In my opinion, you can't have it both ways - the tradmark is valid and the signer is ok, or the trademark is invalid and the signer goes to jail. There is no middle ground.
Now, in other thoughts on the matter:
(1) If the trademark is up for grabs, and Cisco has an iPhone product on the market which pre-dates the Apple cellular product, don't they still have "dibs" on the name? Can't they re-file for the trademark, and presumably be first in line because of an actual shipping product?
(2) Can Chevy come out with their new "Fairlane" model next year, since Ford clearly is not producing a Fairlane and haven't for more than 7 years? If Ford claims to keep it by offering parts and service for the Fairlane, wouldn't that bolster the case For Cisco, which has supported "their" iPhone product with (at least) service for the last 6 years?
Is it just my observation, or are there way too many stupid people in the world?
Lawyers are hired guns, but they are not the gunmen, their clients are. When someone walks into a lawyer's office with a complaint (or brings one to the lawyers on staff, if it's a big company), they will look to see if there is ANY amount of legal merit and, if so, begin to work on the case. Their job isn't to filter cases by how ridiculous they are, it's to filter cases without any legal merit. If you were Cisco, wouldn't you at least TRY to save your trademark? I think so.
On the iPhone product page there's a link that leads to amazon.com.
The "Linksys WIP320 Linksys Wireless-G Skype iPhone" has two pictures. One full frontal picture and one in perspective. The full frontal one has iPhone in the middle but the perspective doesn't.
Probably because it was too hard for them to put the iphone logo on that one.
It's the proverbial "too little, too late." They released the iPhone only a month or so before they knew Apple was planning on announcing their iPhone, and didn't even do a good job about it (ie, stickers reading "iPhone" on existing product packaging).
The trademark was registered in 1999, and they only just started using it. Anyone with common sense can see it's because they knew Apple wanted it, and they thought they could squeeze a bit of cash out of them. Let's hope (for Apple's sake) that the judge has a little common sense. ;)
Disclaimer: yes, I'm a Mac user, but you have to admit that it certainly seems like Cisco's actions in all of this are just attempts to underhandedly get some money from Apple. Not that Apple's announcement of the iPhone wasn't somewhat underhanded... but hey, fight fire with fire.

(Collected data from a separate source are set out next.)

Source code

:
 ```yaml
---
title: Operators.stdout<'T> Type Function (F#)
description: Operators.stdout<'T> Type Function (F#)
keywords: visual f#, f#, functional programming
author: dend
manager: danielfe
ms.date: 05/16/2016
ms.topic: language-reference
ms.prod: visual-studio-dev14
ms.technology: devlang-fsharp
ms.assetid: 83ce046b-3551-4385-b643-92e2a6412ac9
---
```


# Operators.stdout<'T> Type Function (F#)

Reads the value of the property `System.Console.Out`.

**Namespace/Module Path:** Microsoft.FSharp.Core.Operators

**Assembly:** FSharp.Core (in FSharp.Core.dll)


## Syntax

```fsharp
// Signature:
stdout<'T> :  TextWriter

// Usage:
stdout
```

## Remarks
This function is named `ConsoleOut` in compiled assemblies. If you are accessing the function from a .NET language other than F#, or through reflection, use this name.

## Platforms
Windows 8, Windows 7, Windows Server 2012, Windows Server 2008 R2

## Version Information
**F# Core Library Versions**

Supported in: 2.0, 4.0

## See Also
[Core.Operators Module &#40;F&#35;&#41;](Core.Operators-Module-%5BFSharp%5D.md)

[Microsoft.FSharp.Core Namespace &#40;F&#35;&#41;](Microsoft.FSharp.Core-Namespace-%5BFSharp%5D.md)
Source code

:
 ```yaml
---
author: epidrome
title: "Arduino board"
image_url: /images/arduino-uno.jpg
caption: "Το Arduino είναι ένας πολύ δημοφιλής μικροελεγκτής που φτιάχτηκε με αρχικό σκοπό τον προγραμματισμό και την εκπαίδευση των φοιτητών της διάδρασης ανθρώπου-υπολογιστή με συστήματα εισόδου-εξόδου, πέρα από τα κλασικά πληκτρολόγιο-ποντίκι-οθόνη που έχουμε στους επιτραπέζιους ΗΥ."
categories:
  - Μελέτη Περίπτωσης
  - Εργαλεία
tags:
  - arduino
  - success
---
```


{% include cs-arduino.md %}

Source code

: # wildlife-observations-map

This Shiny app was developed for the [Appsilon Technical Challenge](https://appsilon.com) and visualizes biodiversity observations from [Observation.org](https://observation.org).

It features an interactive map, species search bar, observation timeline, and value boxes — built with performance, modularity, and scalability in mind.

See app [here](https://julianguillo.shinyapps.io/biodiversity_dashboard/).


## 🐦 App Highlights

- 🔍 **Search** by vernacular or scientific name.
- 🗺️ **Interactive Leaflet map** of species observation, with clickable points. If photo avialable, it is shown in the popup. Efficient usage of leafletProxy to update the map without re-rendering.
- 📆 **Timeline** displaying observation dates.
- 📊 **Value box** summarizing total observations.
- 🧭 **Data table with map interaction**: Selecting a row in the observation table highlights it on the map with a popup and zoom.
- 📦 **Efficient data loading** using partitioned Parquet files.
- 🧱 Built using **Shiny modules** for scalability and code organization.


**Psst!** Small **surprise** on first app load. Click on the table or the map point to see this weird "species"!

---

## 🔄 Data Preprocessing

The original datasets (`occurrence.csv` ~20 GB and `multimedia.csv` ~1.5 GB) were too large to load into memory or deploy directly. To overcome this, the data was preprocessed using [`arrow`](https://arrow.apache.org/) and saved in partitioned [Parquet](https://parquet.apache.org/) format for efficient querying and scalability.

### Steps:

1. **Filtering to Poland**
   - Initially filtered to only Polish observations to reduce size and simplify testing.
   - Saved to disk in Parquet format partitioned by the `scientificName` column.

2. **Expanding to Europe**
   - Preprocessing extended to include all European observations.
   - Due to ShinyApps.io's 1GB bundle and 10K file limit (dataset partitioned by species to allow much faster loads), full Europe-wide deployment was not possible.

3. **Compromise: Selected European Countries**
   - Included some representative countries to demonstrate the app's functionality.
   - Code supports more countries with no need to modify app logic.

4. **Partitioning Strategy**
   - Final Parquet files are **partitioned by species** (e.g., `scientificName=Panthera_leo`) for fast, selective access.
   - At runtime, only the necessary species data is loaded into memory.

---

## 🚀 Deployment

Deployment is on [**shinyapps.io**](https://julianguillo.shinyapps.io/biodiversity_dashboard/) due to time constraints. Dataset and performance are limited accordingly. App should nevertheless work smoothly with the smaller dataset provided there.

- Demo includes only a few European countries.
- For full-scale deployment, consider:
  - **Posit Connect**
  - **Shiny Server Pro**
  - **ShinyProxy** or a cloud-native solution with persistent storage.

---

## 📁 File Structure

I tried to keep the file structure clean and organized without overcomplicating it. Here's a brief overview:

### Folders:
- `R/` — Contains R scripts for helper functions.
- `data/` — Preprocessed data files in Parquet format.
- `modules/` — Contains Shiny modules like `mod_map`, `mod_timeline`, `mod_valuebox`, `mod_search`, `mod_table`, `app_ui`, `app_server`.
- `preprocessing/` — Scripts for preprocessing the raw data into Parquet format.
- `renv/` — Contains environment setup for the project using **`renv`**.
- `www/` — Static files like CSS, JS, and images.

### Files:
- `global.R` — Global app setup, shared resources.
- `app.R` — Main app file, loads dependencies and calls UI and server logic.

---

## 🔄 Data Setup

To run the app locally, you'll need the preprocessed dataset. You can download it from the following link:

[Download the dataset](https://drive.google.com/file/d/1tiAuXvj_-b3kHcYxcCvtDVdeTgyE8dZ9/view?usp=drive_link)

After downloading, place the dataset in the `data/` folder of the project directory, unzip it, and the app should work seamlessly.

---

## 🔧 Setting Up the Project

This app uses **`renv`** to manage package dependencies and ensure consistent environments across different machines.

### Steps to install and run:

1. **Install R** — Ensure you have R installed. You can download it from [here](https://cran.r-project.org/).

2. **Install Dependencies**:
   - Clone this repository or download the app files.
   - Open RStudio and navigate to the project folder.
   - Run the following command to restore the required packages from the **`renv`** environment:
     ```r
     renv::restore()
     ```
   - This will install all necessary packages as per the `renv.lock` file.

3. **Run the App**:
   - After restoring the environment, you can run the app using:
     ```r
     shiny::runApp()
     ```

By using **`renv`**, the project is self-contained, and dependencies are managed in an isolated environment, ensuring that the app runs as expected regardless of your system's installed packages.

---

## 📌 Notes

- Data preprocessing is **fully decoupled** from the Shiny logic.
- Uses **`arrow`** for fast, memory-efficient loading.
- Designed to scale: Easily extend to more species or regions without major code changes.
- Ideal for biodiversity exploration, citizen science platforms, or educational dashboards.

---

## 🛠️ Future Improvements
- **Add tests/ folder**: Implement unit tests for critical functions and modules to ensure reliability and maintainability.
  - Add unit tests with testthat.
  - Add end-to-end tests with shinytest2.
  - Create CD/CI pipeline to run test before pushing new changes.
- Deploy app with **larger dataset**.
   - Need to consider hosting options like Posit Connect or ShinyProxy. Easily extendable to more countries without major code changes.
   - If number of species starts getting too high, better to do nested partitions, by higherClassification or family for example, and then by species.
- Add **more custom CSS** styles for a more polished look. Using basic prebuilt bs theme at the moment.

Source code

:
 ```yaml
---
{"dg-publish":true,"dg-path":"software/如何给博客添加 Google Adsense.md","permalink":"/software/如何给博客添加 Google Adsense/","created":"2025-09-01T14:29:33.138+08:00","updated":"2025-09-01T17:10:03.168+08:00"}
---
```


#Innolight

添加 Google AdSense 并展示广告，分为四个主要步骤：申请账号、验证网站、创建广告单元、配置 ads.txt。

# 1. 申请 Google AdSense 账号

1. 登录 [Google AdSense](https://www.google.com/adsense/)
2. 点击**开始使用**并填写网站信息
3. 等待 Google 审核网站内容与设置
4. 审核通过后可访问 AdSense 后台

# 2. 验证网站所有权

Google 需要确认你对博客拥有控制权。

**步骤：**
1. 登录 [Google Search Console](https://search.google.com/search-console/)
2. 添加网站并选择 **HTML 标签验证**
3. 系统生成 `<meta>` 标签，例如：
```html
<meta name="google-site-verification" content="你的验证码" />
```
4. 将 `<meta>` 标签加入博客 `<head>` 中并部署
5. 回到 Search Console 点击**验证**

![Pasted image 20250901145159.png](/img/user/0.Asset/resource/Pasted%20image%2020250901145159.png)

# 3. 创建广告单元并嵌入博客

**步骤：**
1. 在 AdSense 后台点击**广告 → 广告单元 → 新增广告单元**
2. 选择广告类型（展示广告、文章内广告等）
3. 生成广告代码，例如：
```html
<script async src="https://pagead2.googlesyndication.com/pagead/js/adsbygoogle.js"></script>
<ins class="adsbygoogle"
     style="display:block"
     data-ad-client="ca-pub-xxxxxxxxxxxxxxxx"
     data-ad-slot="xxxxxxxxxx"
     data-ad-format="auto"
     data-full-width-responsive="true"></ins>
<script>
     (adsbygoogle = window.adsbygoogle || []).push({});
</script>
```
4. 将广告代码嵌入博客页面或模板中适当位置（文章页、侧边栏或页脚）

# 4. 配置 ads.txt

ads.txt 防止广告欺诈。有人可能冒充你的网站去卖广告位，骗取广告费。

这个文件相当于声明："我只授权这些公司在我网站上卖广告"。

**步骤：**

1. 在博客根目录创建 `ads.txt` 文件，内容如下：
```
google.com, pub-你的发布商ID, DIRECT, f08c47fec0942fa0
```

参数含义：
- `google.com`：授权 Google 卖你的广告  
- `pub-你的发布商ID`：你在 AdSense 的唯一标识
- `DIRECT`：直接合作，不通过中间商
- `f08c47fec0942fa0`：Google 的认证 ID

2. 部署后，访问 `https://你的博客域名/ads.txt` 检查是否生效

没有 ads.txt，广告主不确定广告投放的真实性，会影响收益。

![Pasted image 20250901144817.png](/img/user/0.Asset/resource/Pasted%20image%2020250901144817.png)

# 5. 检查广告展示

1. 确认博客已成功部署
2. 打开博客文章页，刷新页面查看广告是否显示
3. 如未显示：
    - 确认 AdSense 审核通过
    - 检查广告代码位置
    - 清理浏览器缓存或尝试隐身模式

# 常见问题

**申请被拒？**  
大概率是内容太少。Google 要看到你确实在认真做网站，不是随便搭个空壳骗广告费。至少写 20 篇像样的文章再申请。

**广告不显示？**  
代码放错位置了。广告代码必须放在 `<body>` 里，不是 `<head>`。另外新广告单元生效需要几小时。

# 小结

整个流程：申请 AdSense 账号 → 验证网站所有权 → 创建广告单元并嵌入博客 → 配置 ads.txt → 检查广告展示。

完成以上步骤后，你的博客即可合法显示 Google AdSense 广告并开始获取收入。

Supporting a product that is not being sold is not a form of use with trademarks. Use is actually selling (or trading) a product with that mark. Cisco made a conscious decision not to continue using the iPhone trademark it bought by buying InfoGear (who actually used the trademark up until 2000). My guess is Cisco did not want to be associated with the "playfulness" of the "i" prefix. Apple has, after all, generally used it for consumer products (not the serious business market Cisco is after) and its seminal and most-famous use is in naming a computer called cute: the iMac.
It is readily apparent Cisco only re-started use of the mark after 5 years (late last month) in order to confound good faith negotiations by Apple over the unused branding mark. Apple is correct to pursue the de-registration of this disused mark.
You are mistaken to believe supporting a product with a certain mark constitutes "use" of that mark in the trademark sense.